By Sagarika Ghose
November
29, 2020
Long before
Zaheer Khan and Sagarika Ghatge, there was Mansur Ali Khan Pataudi and Sharmila
Tagore. Muslim men married Hindu women and the public was enthralled by their
marriages. The dazzling Pataudis and Khans were well protected by celebrity
status and social power, and no one accused them of love jihad.
Mansur
Ali Khan Pataudi and Sharmila Tagore
-----
But the
story is very different for ordinary citizens who choose to marry outside their
religion. They remain at the mercy of the state and vigilante squads because
they aren’t well-known. Akhila Ashokan or Hadiya married Shafin Jahan and faced
years of torment before the Supreme Court finally ruled in 2018 that ‘the right
to marry a person of one’s choice is integral to Article 21.” In spite of this,
today couples who break the religious barrier are shadowed by fears of
committing ‘love jihad’.
Love jihad
sounds gender neutral, but in reality it’s a pernicious anti-woman term aimed
at denying agency and individual freedom to women. Proponents of love jihad see
women as “Hamaari Bachchiyan” or
mindless infantilised objects who are controlled by patriarchs. They see Muslim
men as the perpetual Mahmud of Ghazni-stereotypical marauding `enemy’. The
proponents of `love jihad’ cannot tolerate that in the 21st century love is a
socially revolutionary force that is destroying barriers of religion, caste,
community and even gender.
Zaheer
Khan and Sagarika Ghatge
------
Liberty-destroying
state power has started intruding dangerously into personal decisions like
marriage choices. Uttar Pradesh has promulgated an ordinance that criminalises
Hindu-Muslim marriages which are deemed “fraudulent” on the grounds that they
are designed to force religious conversions. Such marriages are being painted
as sinister attempts by Muslim men to convert Hindu women. Other BJP states
like Madhya Pradesh are mulling similar laws. Governments claim this
legislation is necessary because Muslim men use fake identities to lure Hindu
women into conversion.
But apart
from the fact that hard statistics on such cases are extremely sketchy, laws to
deal with such offences already exist in IPC’s Section 420 against cheating,
fraud or deception. Nor does every Hindu-Muslim marriage result in conversion.
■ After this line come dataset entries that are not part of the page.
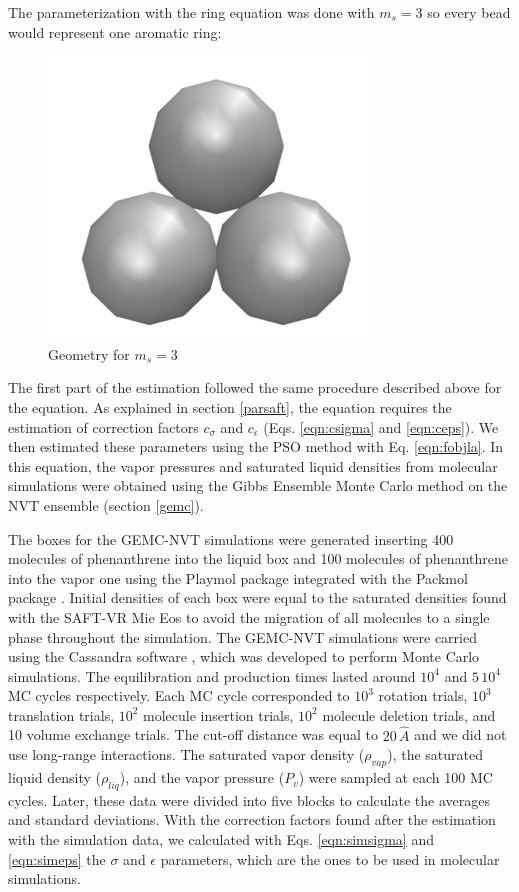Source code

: The parameterization with the  ring equation was done with $m_{s}=3$ so every bead would represent one aromatic ring:

\begin{figure}[th]
	\centering
	\includegraphics[width=0.15\linewidth]{Figures/fe3}
	\caption{Geometry for $m_{s}=3$}
	\label{fig:fen3}
\end{figure}

The first part of the estimation followed the same procedure described above for the  equation. As explained in section \ref{parsaft}, the  equation requires the estimation of correction factors $c_{\sigma}$ and $c_{\epsilon}$ (Eqs. \eqref{eqn:csigma} and \eqref{eqn:ceps}). We then estimated these parameters using the PSO method with Eq. \eqref{eqn:fobjla}. In this equation, the vapor pressures and saturated liquid densities from molecular simulations were obtained using the Gibbs Ensemble Monte Carlo method on the NVT ensemble  (section \ref{gemc}).

The boxes for the GEMC-NVT simulations were generated inserting 400 molecules of phenanthrene into the liquid box and 100 molecules of phenanthrene into the vapor one using the Playmol package \cite{playmol} integrated with the Packmol package \cite{packmol}. Initial densities of each box were equal to the saturated densities found with the SAFT-VR Mie Eos to avoid the migration of all molecules to a single phase throughout the simulation. The GEMC-NVT simulations were carried using the Cassandra software \cite{doi:10.1063/1.3644939},  which was developed to perform Monte Carlo simulations. The equilibration and production times lasted around  $10^{4}$ and $5 \, 10^{4}$ MC cycles respectively. Each MC cycle corresponded to $10^3$ rotation trials, $10^3$ translation trials, $10^2$ molecule insertion trials, $10^2$ molecule deletion trials, and 10 volume exchange trials. The cut-off distance was equal to $20 \, \hat{A}$ and we did not use long-range interactions. The saturated vapor density ($\rho_{vap}$), the saturated liquid density ($\rho_{liq}$), and the vapor pressure ($P_{v}$) were sampled at each 100 MC cycles. Later, these data were divided into five blocks to calculate the averages and standard deviations. With the correction factors found after the estimation with the simulation data, we calculated with Eqs. \eqref{eqn:simsigma} and \eqref{eqn:simeps} the $\sigma$ and $\epsilon$ parameters, which are the ones to be used in molecular simulations.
The Special Marriage Act allows couples across religions to marry lawfully
without changing religions. Actor Urmila Matondkar is married to a Muslim and
hasn’t converted.
Is there
really need for a separate law that gives the state such enormous power over
citizens’ personal lives? In UP, a Hindu-Muslim marriage and a desire for
conversion means that the couple must inform the District Magistrate and local
police two months earlier. These two months could become an opportunity for
harassment and torment of the couple, by family, state, and that familiar
spectre of moral policing — the right wing vigilante squad.
Saif Ali Khan and Kareena
Kapoor
----
Militant
traditionalists detest love and intermarriage. But independent India’s founders
wholeheartedly supported inter-religious marriage, rightly seeing it as a sign
of social progress and enhancement of democracy. When Indira Nehru, a Hindu,
married Feroze Gandhi, a Parsi, Mahatma Gandhi said, “Such unions are bound to
benefit society.” Ambedkar was convinced intermarriages could liberate India
from caste prejudice. “The real remedy for breaking caste is intermarriage,”
said Ambedkar. In fact, BJP leaders M A Naqvi and Shahnawaz Hussain are married
to Hindus and Sushil Modi is married to a Christian.
The real
issue here is individual freedom versus the power of a partisan ideologically-driven
state to impose a forced collective identity on individuals. Women’s
empowerment is an officially echoed mantra, yet there’s a systematic denial of
a woman’s right to choose her partner or even convert if she chooses to. Hadiya
kept insisting she freely converted to Islam because she was drawn to its
tenets. Ambedkar publicly converted to Buddhism as a Dalit liberation from
caste. The liberty to choose one’s own spiritual path is enshrined in India’s
Constitution. The state should have no role on who a citizen chooses to love or
which god she chooses to worship. If an individual chooses to change her
religion, for either social, spiritual or even frivolous reasons, others can
attempt to persuade, but violent state power should not be deployed against a
free personal choice.
India’s
touted diversity is not just a series of colourful regional floats to show off
at the Republic Day Parade. Diversity will be truly meaningful only when India
celebrates rather than criminalises Hindu-Muslim marriages. Like Gandhian
campaigns on eradication of social evils, perhaps it’s time for a citizens’
campaign in defence of love, love unrestricted by caste, community or religion.